Wanneer je volgende problemen langere tijd ondervindt, is het aan te raden psychologische ondersteuning op te zoeken (Hawton, K. et al, 2020):
- Intrusieve gedachten over de zelfdoding
- Aanhoudende slaapproblemen, nachtmerries
- Angstig, sneller geïrriteerd zijn
- Twijfelen, moeite met concentratie
- Weinig motivatie
- Sociaal contact vermijden tot isoleren
Wat jou kan helpen
- Vormingen volgen of informatie opzoeken over (rouwen) na zelfdoding, suïcidepreventie en -postventie
- Contact met andere hulpverleners die een cliënt verloren
- Praten met familie en vrienden over de impact van het overlijden op jou (zonder de vertrouwelijkheid te schaden)
- Beleid van de organisatie bekijken rond suïcidepreventie en -postventie
- Combinatie formele en informele steun op de werkvloer, een persoonlijke aanpak
- Geen opdringere hulp maar aangeboden hulp
- Contact en steun - Externe steun mobiliseren
- Zelfzorg, rust & tijd - Interne steun
- Herstelgerichte activiteiten & werken
Uit verschillende kwalitatieve onderzoeken gaven vele hulpverleners volgende zaken aan als helpend:
- Reconstructie, bijvoorbeeld aan de hand van een KEHR-vragenlijst & psychologische autopsie
- Supervisie
- Intervisie
- Contact met de familie van de overledene
- Lotgenotencontact (hiervoor kan je ook terecht op ons forum)
- Therapie (zowel voor supervisie als therapie kan je bij ons terecht voor passende doorverwijsadressen)
- Schrijven
- Herdenking, ritueel, bijwonen van de uitvaart
- ...
“Ik ben een cliënt verloren. Ik ben een rouwproces begonnen en toch voel ik me geen nabestaande, alsof ik geen recht heb op die rouw hoewel ik het uiteraard wel doe.”
Belangrijk om te weten
Beroepsgeheim
Het beroepsgeheim als hulpverlener blijft ook na de zelfdoding van een patiënt gelden, zowel ten opzichte van familieleden als ten opzichte van andere patiënten, collega's
en andere betrokkenen. Hier staat tegenover dat de omgeving echter net nood heeft aan informatie en er kunnen ook geruchten of mythes de ronde doen. Deze ontkracht je best meteen: niemand heeft baat ook foute info en wanneer je geen details geeft over de feiten, schendt je het beroepsgeheim ook niet. Wanneer het duidelijk is dat alle betrokkenen op de hoogte zijn van wat er gebeurd is, hoef je dit ook niet te ontkennen.
Dossierinzage
Wat betreft het inzagerecht van het dossier na het overlijden, hebben de echtgeno(o)t(e),
partner en bloedverwanten tot en met de tweede graad recht om het dossier te laten inkijken door een door hen aangeduide arts (Wet betreffende de Rechten van de Patiënt, art. 9, §4). Bij een aanvraag om het dossier te laten inkijken moet het verzoek duidelijk worden gemotiveerd en gespecifieerd.

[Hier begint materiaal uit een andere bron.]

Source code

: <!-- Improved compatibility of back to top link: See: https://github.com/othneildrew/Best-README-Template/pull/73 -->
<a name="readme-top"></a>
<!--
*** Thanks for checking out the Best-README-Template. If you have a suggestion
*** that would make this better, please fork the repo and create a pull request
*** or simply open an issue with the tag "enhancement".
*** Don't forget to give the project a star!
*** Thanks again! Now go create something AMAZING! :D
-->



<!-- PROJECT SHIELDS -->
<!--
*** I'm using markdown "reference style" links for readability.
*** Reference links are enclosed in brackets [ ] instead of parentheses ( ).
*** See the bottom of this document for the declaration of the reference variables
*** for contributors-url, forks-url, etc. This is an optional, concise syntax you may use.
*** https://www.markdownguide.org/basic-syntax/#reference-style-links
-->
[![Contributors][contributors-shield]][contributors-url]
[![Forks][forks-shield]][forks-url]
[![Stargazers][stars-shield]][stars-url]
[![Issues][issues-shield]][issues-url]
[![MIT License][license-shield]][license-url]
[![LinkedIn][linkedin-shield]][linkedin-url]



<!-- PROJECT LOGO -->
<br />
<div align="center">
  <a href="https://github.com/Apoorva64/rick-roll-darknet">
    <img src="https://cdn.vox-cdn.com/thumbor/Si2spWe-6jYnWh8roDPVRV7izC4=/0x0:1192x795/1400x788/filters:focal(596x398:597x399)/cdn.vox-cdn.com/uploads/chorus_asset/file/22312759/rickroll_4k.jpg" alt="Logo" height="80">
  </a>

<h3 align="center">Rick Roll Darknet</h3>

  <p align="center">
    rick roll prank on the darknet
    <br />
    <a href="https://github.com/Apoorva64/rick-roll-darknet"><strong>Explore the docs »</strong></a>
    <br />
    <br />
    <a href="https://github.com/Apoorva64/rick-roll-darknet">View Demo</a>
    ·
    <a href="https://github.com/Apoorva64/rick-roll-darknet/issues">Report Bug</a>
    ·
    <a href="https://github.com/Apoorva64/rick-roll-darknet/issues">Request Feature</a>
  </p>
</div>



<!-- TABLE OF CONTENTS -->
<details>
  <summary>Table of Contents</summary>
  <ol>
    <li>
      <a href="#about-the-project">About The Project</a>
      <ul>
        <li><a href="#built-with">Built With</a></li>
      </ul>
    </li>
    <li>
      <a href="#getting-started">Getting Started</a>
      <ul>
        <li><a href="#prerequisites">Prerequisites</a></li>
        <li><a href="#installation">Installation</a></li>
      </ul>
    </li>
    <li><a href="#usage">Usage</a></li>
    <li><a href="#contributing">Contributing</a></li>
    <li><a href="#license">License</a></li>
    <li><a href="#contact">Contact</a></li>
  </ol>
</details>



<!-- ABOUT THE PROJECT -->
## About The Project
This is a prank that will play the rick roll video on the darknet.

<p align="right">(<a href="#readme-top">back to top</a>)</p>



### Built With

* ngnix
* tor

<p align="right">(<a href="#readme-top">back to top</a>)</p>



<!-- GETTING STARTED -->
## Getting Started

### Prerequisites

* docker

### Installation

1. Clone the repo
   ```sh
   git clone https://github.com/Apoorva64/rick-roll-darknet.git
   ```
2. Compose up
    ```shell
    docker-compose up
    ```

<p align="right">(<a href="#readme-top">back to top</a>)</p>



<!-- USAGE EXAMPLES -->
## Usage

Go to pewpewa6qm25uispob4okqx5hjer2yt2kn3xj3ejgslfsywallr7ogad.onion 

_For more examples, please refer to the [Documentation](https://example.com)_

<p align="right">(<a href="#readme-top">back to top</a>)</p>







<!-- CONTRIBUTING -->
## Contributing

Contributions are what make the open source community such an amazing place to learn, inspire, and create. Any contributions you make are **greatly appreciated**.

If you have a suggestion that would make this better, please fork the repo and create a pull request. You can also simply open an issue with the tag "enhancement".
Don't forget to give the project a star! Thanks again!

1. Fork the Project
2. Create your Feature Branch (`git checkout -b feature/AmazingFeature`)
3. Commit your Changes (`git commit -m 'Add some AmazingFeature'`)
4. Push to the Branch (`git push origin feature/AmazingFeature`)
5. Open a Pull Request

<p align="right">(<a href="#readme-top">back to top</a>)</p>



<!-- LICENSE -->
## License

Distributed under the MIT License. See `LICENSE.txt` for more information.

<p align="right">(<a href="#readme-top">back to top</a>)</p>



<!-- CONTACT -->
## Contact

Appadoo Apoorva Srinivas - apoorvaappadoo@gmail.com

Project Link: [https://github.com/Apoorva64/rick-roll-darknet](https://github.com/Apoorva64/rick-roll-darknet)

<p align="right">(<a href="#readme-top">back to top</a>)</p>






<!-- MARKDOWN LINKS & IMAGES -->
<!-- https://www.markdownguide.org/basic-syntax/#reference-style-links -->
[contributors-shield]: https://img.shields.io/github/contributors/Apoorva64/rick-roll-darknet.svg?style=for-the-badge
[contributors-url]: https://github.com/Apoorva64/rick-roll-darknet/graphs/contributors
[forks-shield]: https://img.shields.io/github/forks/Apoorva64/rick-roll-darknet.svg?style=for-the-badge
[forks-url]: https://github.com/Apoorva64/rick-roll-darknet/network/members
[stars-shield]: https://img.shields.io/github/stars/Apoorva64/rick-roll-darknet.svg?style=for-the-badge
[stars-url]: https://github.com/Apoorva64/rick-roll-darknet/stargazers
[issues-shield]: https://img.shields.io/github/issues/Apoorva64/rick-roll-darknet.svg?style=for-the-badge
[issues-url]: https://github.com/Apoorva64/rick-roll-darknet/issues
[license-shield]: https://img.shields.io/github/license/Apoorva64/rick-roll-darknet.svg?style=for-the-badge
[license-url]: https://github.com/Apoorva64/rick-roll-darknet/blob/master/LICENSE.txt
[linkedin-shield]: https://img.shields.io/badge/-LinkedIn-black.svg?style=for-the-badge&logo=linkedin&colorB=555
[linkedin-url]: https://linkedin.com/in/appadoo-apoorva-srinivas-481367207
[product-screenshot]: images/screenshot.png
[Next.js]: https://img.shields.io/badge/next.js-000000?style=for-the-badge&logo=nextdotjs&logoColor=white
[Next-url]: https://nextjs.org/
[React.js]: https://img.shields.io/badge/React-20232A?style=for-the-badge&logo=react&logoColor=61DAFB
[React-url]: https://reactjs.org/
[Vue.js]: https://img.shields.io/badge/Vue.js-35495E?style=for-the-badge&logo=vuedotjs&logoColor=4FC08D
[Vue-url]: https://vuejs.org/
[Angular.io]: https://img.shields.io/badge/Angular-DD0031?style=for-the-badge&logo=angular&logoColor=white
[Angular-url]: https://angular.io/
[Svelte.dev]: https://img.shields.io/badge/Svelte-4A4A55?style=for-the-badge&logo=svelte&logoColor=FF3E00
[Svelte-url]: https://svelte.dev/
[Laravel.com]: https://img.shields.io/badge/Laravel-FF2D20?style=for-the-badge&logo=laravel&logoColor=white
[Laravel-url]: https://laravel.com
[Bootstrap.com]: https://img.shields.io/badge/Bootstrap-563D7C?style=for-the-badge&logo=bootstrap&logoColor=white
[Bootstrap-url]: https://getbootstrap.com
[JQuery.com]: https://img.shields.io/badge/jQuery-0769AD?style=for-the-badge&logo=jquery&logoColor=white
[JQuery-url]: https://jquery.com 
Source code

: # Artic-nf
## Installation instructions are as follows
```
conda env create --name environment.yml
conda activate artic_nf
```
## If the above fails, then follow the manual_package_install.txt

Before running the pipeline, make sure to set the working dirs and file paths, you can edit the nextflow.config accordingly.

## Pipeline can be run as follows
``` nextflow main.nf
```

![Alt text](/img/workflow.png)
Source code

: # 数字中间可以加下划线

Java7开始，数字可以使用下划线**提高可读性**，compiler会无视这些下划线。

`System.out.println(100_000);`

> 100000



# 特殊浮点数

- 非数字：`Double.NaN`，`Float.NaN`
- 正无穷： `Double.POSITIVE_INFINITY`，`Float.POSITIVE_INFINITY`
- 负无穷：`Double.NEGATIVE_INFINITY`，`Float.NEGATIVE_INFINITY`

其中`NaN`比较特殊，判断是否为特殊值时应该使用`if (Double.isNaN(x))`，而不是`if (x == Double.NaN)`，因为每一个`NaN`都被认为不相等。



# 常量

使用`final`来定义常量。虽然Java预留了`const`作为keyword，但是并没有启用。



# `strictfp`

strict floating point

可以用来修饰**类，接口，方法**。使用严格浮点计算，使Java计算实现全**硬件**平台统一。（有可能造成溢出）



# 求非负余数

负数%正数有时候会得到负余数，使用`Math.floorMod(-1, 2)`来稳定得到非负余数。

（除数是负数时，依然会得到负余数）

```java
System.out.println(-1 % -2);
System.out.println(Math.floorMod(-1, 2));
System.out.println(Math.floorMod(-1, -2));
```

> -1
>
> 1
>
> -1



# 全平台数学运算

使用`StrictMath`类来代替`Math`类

De familie en vrienden van de overledene ondersteunen
Handvaten:
- Eerste gesprek met collega of leidinggevende
- Familie beluisteren, opvangen & steunen
- Ruimte laten voor vragen stellen & gevoelens uiten
- Eigen beleving en emoties uiten
- Hou rekening met mogelijke kwaadheid en schuldprojecties, dan kan het ook een optie zijn om het gesprek zelf (nog) niet te voeren met de familie maar een collega of leidinggevende dit te laten doen
Informeer hen over:
- Geleverde inspanningen zonder schenden van het beroepsgeheim. Leg hierbij ook uit wat je kan en niet kan zeggen door het beroepsgeheim en de wetgeving van rechten van de patiënt.
- Info over (rouwen na) zelfdoding, psycho-educatie
- Suïcidaal proces & Verklarend model indien ze antwoorden zoeken op de waaromvraag
- Praktische, administratieve, juridische aspecten
- Hulpverleningsadressen
"Spreken is een manier om een band te maken met iemand anders, maar met je lijden sta je fundamenteel alleen. Je kan wel iets betekenen voor iemand anders, maar dat is begrensd. Ik wist dat allemaal wel al, maar door de zelfmoord van Tony, is die overtuiging versterkt."